Getting off track, again…
My current book (ok, the main one) is Liberal Fascism: The Secret History of the American Left, from Mussolini to the Politics of Meaning, by Jonah Goldberg. This book and I have a strange and wonderful relationship, because I bought a copy of it, several years ago. Then, my brother borrowed, and lost it. Move forward a few years, and I buy and read Goldberg’s latest book, so that reminds me… where is the first one? For some reason, if it’s a book or a CD, and the cover is bright red, those are the only books or CDs (The Beatles, “1”) that I have ever lost. I asked my brother about the CD, and found out that he had picked it up by accident. It looks like a red bulls-eye with a big yellow one in the middle. So, I took a chance, yesterday, and asked him if he knew where the book was (bright red cover, with a yellow smiley face on it). He says he found it, at some point. But he doesn’t know where it is, at the moment.

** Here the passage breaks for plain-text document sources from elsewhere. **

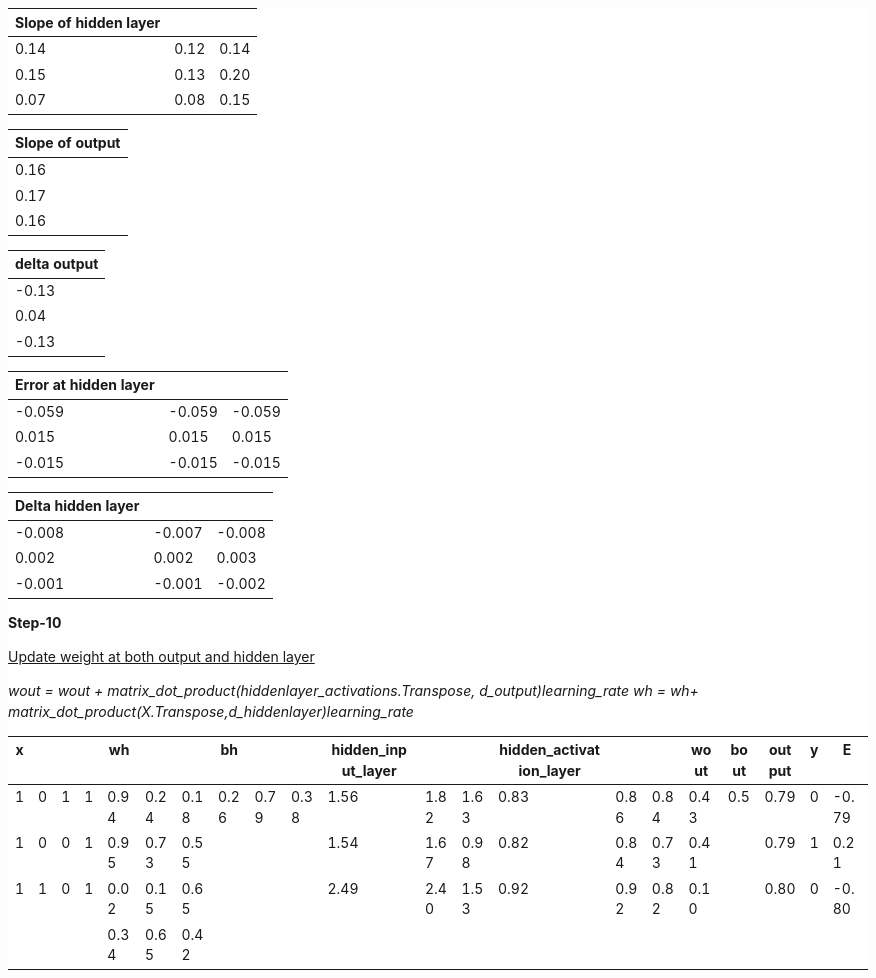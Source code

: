 | Slope of hidden layer |      |      |
| --------------------- | ---- | ---- |
| 0.14                  | 0.12 | 0.14 |
| 0.15                  | 0.13 | 0.20 |
| 0.07                  | 0.08 | 0.15 |

| Slope of output |
| --------------- |
| 0.16            |
| 0.17            |
| 0.16            |

| delta output |
| ------------ |
| -0.13        |
| 0.04         |
| -0.13        |

| Error at hidden layer |        |        |
| --------------------- | ------ | ------ |
| -0.059                | -0.059 | -0.059 |
| 0.015                 | 0.015  | 0.015  |
| -0.015                | -0.015 | -0.015 |

| Delta hidden layer |        |        |
| ------------------ | ------ | ------ |
| -0.008             | -0.007 | -0.008 |
| 0.002              | 0.002  | 0.003  |
| -0.001             | -0.001 | -0.002 |

**Step-10**

<u>Update weight at both output and hidden layer</u>

*wout = wout + matrix_dot_product(hiddenlayer_activations.Transpose, d_output)learning_rate
wh =  wh+ matrix_dot_product(X.Transpose,d_hiddenlayer)learning_rate*

| x    |      |      |      | wh   |      |      | bh   |      |      | hidden_input_layer |      |      | hidden_activation_layer |      |      | wout | bout | output | y    | E     |
| ---- | ---- | ---- | ---- | ---- | ---- | ---- | ---- | ---- | ---- | ------------------ | ---- | ---- | ----------------------- | ---- | ---- | ---- | ---- | ------ | ---- | ----- |
| 1    | 0    | 1    | 1    | 0.94 | 0.24 | 0.18 | 0.26 | 0.79 | 0.38 | 1.56               | 1.82 | 1.63 | 0.83                    | 0.86 | 0.84 | 0.43 | 0.5  | 0.79   | 0    | -0.79 |
| 1    | 0    | 0    | 1    | 0.95 | 0.73 | 0.55 |      |      |      | 1.54               | 1.67 | 0.98 | 0.82                    | 0.84 | 0.73 | 0.41 |      | 0.79   | 1    | 0.21  |
| 1    | 1    | 0    | 1    | 0.02 | 0.15 | 0.65 |      |      |      | 2.49               | 2.40 | 1.53 | 0.92                    | 0.92 | 0.82 | 0.10 |      | 0.80   | 0    | -0.80 |
|      |      |      |      | 0.34 | 0.65 | 0.42 |      |      |      |                    |      |      |                         |      |      |      |      |        |      |       |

Ah, well. Luckily, I borrowed it from the library, and its 400 pages will keep me occupied for a while. Remember, from previous posts, how I like to have my terms defined? Well, Goldberg suggests that the definition for “fascism” is a hazy one, with most people not really understanding what it means. In our times, conservatives get called fascist if we do anything the media doesn’t like. But unlike the term “Nazi”, which we find synonymous with evil, is this accurate or not? What is the difference between communism, socialism, Marxism, and fascism? And can it ever happen here in the U.S.?
Most of us would say that a dictatorship could never happen in the U.S. But one author, in the past, has suggested that the kind that would succeed here would be the “smiley” kind. The kind that directs you “for your own good”, like a parent who knows better than the child.

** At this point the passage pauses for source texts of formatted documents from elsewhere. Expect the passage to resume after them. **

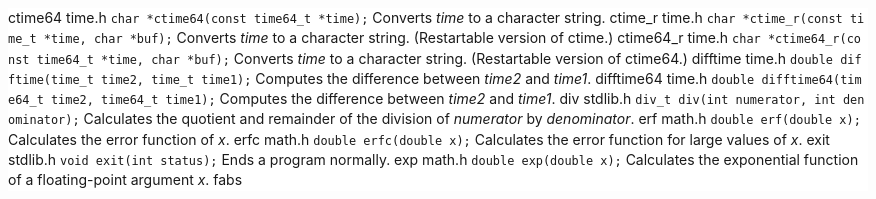 </tr>
<tr>
<td>ctime64</td>
<td>time.h</td>
<td><code>char *ctime64(const time64_t *time);</code></td>
<td>Converts <em>time</em> to a character string.</td>
</tr>
<tr>
<td>ctime_r</td>
<td>time.h</td>
<td><code>char *ctime_r(const time_t *time, char *buf);</code></td>
<td>Converts <em>time</em> to a character string. (Restartable version of ctime.)</td>
</tr>
<tr>
<td>ctime64_r</td>
<td>time.h</td>
<td><code>char *ctime64_r(const time64_t *time, char *buf);</code></td>
<td>Converts <em>time</em> to a character string. (Restartable version of ctime64.)</td>
</tr>
<tr>
<td>difftime</td>
<td>time.h</td>
<td><code>double difftime(time_t time2, time_t time1);</code></td>
<td>Computes the difference between <em>time2</em> and <em>time1</em>.</td>
</tr>
<tr>
<td>difftime64</td>
<td>time.h</td>
<td><code>double difftime64(time64_t time2, time64_t time1);</code></td>
<td>Computes the difference between <em>time2</em> and <em>time1</em>.</td>
</tr>
<tr>
<td>div</td>
<td>stdlib.h</td>
<td><code>div_t div(int numerator, int denominator);</code></td>
<td>Calculates the quotient and remainder of the division of <em>numerator</em> by <em>denominator</em>.</td>
</tr>
<tr>
<td>erf</td>
<td>math.h</td>
<td><code>double erf(double x);</code></td>
<td>Calculates the error function of  <em>x</em>.</td>
</tr>
<tr>
<td>erfc</td>
<td>math.h</td>
<td><code>double erfc(double x);</code></td>
<td>Calculates the error function for large values of <em>x</em>.</td>
</tr>
<tr>
<td>exit</td>
<td>stdlib.h</td>
<td><code>void exit(int status);</code></td>
<td>Ends a program normally.</td>
</tr>
<tr>
<td>exp</td>
<td>math.h</td>
<td><code>double exp(double x);</code></td>
<td>Calculates the exponential function of a floating-point argument <em>x</em>.</td>
</tr>
<tr>
<td>fabs</td>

And so, my book has started off by giving a thorough background history on Benito Mussolini, Adolf Hitler, and now, Woodrow Wilson. I’ve read about how Mussolini developed and named “fascism”, and some of the differences and similarities between Italy during WWII and Germany. Where does Woodrow Wilson come into it? Well, that would be telling.
But there you have it, what I’ve been reading lately, and what’s keeping me occupied until The Dragons of Winter is published (nine days from now). That will only be a blip on the radar, though, because I’ll read it in a day, and go back to delving into history. Fascinating, all of it. Oh, and if you’re wondering why I’m being so lazy and not doing anything, my new job starts tomorrow. But I always find time to read, whether I’m working full-time or not.